◆ Directions for this task: Below are some records. Pull every line that contains the word "store".

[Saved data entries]
════════

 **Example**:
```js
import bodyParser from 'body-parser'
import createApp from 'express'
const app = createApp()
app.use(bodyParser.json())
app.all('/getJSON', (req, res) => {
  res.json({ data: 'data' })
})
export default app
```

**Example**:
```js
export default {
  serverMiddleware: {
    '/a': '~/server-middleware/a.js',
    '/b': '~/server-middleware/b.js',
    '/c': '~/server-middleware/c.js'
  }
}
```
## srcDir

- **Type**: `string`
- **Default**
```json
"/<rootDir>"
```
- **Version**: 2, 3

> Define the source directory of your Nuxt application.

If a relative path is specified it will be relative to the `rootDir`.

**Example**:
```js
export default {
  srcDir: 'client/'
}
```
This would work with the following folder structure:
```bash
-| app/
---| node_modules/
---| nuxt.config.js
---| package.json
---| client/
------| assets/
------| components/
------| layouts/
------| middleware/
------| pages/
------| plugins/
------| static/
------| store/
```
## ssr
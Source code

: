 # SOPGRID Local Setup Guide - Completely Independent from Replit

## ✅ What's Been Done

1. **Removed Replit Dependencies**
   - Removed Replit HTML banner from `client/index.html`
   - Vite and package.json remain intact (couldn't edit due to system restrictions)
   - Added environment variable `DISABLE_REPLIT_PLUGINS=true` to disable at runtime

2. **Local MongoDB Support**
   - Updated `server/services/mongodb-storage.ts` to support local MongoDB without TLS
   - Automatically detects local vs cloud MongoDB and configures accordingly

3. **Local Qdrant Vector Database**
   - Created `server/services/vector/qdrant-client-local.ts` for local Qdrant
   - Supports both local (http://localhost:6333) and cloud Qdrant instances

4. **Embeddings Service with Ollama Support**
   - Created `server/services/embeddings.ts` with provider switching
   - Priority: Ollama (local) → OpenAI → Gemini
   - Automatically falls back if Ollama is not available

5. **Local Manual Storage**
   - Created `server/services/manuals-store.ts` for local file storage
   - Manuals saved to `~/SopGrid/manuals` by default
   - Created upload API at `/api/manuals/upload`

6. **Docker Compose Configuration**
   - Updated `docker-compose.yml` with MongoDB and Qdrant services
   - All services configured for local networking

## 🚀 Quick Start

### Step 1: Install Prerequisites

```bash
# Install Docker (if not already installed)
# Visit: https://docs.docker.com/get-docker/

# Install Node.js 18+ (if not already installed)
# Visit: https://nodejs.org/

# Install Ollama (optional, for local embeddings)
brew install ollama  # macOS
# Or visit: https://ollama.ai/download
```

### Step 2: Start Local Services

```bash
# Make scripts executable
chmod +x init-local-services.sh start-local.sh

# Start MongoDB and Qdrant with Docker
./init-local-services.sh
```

════════

◆ Answer space:
------| store/
   - Created `server/services/manuals-store.ts` for local file storage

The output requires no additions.